Blockchain-Based Metaverse Platforms
Several blockchain-based platforms have implemented elements of the metaverse concept, combining virtual worlds with on-chain asset ownership:
Decentraland is an online virtual world where users can purchase LAND as NFTs using the MANA token, build on those parcels, and participate in platform governance through token-based voting. It was among the earliest blockchain-based virtual worlds to attract significant attention and demonstrated that on-chain land ownership is technically feasible.
The Sandbox operates on a similar model, with users owning virtual land (LAND NFTs) and trading assets using the SAND token. The platform also allows creators to build games and experiences on their land and monetize them within the ecosystem.
Both platforms have experienced significant fluctuations in active user numbers since their peak in 2021 and 2022. The practical experience of using these platforms differs considerably from the unified, immersive metaverse of popular imagination. For a closer look at virtual land as an asset class, see our guide to metaverse real estate.
The Current State of the Metaverse
The metaverse narrative has evolved considerably since it reached mainstream attention in 2021. Several developments have shaped the current landscape:
Meta's strategic shift
Meta (formerly Facebook) made substantial investments in its metaverse vision, including the development of Horizon Worlds and significant spending on VR hardware. After years of limited user adoption and significant financial losses, Meta shifted its core strategic focus toward AI development. The broad metaverse buildout widely anticipated in 2021 did not materialize on the scale or timeline that was predicted.
Spatial computing
Apple Vision Pro introduced a high-quality AR and VR device with mainstream brand credibility, reframing the conversation around "spatial computing" rather than the metaverse specifically. While its current price point limits mass adoption, it represents a meaningful step toward the hardware a widely used immersive internet would require.
AI and virtual world development
AI-generated environments, AI-driven characters, and AI tools for content creation are reducing the cost and complexity of building virtual worlds. This is likely to shape how metaverse-like platforms develop over the coming years, regardless of whether they adopt the "metaverse" label.
Gaming platforms and sustained engagement
Gaming platforms have generally proven more durable in terms of active user retention than dedicated blockchain metaverse projects. This reflects the importance of intrinsic gameplay value alongside economic participation. Projects such as NFT games and play-to-earn models continue to develop within this broader context.
Is the Metaverse Built on Blockchain?
Not necessarily. Blockchain can support metaverse economies through digital ownership, NFTs, and governance, but platforms like Roblox and Fortnite demonstrate that large-scale virtual worlds can operate without it.
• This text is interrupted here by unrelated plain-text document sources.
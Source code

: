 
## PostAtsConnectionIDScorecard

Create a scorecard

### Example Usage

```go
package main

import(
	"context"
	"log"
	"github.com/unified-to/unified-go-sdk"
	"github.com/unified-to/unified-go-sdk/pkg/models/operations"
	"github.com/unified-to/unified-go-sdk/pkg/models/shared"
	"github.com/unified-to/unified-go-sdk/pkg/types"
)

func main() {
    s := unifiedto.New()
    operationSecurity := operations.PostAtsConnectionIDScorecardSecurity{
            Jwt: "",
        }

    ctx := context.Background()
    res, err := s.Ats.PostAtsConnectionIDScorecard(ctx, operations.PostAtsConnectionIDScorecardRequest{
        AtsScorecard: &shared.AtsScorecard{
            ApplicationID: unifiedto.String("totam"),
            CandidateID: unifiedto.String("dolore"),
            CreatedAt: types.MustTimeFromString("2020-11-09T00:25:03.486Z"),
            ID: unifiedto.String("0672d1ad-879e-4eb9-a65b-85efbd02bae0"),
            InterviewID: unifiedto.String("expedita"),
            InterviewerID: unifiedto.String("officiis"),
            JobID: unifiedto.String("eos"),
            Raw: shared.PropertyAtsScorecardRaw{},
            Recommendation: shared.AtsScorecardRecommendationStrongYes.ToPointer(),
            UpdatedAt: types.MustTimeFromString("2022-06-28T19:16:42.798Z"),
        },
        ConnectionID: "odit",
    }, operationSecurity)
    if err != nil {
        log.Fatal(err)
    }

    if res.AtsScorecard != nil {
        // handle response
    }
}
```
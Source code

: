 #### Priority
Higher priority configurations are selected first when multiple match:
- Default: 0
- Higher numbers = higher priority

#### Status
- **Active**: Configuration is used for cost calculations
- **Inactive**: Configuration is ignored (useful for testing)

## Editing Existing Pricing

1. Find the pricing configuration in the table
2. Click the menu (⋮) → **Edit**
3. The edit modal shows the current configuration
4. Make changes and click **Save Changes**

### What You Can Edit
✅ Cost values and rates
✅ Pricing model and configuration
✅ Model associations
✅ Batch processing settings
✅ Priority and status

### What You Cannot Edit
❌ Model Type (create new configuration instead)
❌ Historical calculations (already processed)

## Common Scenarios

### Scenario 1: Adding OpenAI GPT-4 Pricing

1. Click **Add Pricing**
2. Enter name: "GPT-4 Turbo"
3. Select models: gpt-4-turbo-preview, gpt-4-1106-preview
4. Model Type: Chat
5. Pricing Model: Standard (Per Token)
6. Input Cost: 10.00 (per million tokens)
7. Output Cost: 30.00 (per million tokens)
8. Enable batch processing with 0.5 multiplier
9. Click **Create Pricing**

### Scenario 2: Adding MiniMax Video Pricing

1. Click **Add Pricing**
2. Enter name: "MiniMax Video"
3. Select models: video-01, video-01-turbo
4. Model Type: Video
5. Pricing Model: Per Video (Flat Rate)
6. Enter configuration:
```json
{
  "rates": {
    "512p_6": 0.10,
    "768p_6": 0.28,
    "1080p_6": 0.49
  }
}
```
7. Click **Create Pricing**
Some projects, such as Decentraland and The Sandbox, are blockchain-based, while others are not. For more on blockchain-based gaming, see our guide to GameFi.
Closing Thoughts
The metaverse remains an evolving concept rather than a fully realized network of interconnected virtual worlds. Current examples, including gaming platforms and blockchain-based environments, illustrate some of its potential features such as digital ownership, economies, and social interaction. Technological developments in spatial computing, AI, and blockchain continue to shape the trajectory of these virtual spaces, though mainstream adoption and full interoperability are not yet established.